Irinotecan clearance is decreased by about 40% in patients with bilirubinemia between 1.5 and 3 times the upper normal limit. In these patients a 200 mg/m² irinotecan dose leads to plasma drug exposure comparable to that observed at 350 mg/m² in cancer patients with normal liver parameters.

Linearity/non-linearity

A population pharmacokinetic analysis of irinotecan has been performed in 148 patients with metastatic colorectal cancer, treated with various schedules and at different doses in phase II trials. Pharmacokinetic parameters estimated with a three compartment model were similar to those observed in phase I studies. All studies have shown that irinotecan (CPT-11) and SN-38 exposure increase proportionally with CPT-11 administered dose; their pharmacokinetics are independent of the number of previous cycles and of the administration schedule.

Pharmacokinetic/Pharmacodynamic relationship(s)
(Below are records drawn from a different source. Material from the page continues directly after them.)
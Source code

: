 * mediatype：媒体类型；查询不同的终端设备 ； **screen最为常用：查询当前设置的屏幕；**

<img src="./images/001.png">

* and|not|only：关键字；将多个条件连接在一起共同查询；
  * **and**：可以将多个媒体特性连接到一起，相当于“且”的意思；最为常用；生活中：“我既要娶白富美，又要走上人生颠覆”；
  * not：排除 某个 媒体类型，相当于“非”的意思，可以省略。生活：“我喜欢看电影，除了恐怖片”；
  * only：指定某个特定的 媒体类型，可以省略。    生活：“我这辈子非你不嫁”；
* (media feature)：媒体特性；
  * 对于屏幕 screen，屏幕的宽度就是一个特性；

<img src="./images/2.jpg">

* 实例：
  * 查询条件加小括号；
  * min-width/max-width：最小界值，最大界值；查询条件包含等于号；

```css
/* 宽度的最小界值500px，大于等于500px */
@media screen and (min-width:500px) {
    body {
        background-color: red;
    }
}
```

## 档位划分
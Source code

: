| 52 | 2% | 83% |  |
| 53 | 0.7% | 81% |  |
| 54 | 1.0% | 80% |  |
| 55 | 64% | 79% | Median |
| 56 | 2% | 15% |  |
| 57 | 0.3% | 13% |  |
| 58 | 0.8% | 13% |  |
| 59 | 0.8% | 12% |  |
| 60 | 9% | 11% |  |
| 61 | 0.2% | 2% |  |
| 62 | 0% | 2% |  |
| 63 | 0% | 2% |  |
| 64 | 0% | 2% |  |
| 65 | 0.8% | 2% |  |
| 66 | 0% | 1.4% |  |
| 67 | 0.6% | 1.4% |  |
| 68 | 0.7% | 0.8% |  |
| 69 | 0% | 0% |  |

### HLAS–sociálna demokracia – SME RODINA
The intensity of the major toxicities encountered with irinotecan (e.g. leukoneutropenia and diarrhoea) are related to the exposure (AUC) to parent drug and metabolite SN-38. Significant correlations were observed between haematological toxicity (decrease in white blood cells and neutrophils at nadir) or diarrhoea intensity and both irinotecan and metabolite SN-38 AUC values in monotherapy.

Irinotecan and SN-38 have been shown to be mutagenic in vitro in the chromosomal aberration test on CHO-cells as well as in the in vivo micronucleus test in mice.

However, they have been shown to be devoid of any mutagenic potential in the Ames test.

In rats treated once a week during 13 weeks at the maximum dose of 150 mg/m2 (which is less than half the human recommended dose), no treatment related tumours were reported 91 weeks after the end of treatment.

Single- and repeated-dose toxicity studies with irinotecan have been carried out in mice, rats and dogs. The main toxic effects were seen in the haematopoietic and lymphatic systems. In dogs, delayed diarrhoea associated with atrophy and focal necrosis of the intestinal mucosa was reported. Alopecia was also observed in the dog.

The severity of these effects was dose-related and reversible.

Reproduction

Irinotecan was teratogenic in rats and rabbits at doses below the human therapeutic dose. In rats, pups born to treated animals with external abnormalities showed a decrease in fertility. This was not seen in morphologically normal pups. In pregnant rats there was a decrease in placental weight and in the offspring a decrease in fetal viability and increase in behavioural abnormalities.